Sleep Is For The Weak

A Caffeinated Ham Radio Geek’s Unix Musings

Archive for the ‘Tuning’ tag

New Hosting Environment – Part 5 – Varnish

with 2 comments

In this fifth and final installment I would like to discuss using Varnish to further improve the performance of your website.  Varnish is a state-of-the-art, high-performance HTTP accelerator.  What this actually means when you remove the buzz words and replace them with English is that Varnish is a reverse caching web proxy.  When we think about caching web proxies we usually think of something that sits on a corporate network that caches incoming web content so that sites that see a lot of traffic have most, if not all, of their content stored locally.  A reverse proxy works exactly the same, but not.  When we run dynamic websites like WordPress, Joomla, Plone, or Drupal, each time a page is loaded the PHP script has to pull data from the database, render a static .html page and serve that static page to your browser.  Earlier we talked about a plugin for WordPress called WP-SuperCache which does cache these pre-rendered files and serves them from the file system.  Not all content managers have a plugin like WP-SuperCache.  Also WP-SuperCache still has to check the database to determine if the content it has cached is fresh or if it needs to be updated on every page load.  Finally WP-SuperCache must run on the server that is running WordPress.
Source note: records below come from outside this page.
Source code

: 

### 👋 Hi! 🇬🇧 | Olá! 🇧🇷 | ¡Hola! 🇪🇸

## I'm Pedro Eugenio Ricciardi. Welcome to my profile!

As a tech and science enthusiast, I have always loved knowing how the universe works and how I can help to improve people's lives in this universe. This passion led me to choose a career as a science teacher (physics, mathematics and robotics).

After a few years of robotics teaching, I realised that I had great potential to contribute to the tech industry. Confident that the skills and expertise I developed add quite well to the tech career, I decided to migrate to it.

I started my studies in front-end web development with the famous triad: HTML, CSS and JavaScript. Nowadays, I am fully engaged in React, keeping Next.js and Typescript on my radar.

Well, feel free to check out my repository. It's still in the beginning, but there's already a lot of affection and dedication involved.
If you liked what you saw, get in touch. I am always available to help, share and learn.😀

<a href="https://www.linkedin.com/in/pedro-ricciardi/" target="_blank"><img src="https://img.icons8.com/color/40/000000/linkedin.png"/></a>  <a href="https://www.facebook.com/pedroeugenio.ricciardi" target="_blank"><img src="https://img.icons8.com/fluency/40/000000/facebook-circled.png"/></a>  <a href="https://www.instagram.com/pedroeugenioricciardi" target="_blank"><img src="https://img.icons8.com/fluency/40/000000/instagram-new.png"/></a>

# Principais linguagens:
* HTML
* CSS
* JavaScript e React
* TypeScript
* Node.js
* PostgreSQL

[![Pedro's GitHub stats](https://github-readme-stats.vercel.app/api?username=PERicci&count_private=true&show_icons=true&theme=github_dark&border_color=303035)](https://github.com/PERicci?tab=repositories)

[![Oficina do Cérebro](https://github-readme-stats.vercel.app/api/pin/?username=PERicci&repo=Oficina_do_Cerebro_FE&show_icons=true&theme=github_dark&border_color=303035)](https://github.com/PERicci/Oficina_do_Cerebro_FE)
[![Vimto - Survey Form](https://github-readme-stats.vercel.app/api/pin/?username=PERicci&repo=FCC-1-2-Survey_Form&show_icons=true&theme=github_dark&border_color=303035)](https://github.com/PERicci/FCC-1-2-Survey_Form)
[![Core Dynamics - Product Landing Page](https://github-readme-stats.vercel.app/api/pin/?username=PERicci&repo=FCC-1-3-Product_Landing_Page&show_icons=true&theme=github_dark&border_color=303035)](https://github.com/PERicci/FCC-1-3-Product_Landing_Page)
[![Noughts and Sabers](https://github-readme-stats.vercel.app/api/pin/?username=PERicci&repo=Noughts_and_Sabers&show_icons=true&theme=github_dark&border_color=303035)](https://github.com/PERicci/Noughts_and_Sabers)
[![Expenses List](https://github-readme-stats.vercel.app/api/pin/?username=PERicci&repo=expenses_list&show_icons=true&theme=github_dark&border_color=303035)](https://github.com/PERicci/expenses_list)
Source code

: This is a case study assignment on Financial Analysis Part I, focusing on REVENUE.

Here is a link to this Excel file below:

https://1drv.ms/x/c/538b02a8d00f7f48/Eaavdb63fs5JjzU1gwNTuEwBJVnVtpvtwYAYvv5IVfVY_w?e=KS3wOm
A typical dynamic web server will look something like this:

Basic Dynamic Server Configuration

Basic Dynamic Server Configuration

Enter Varnish.  Varnish, like the caching web proxy at your office, is a proxy.  It sits between my nginx web server and your browser.  The difference is, while your proxy at work is configured to cache the content of many websites and serve that cached content to users within your office, Varnish is configured to cache the content of only one website.  Varnish serves that cached content to everyone who attempts to visit the site.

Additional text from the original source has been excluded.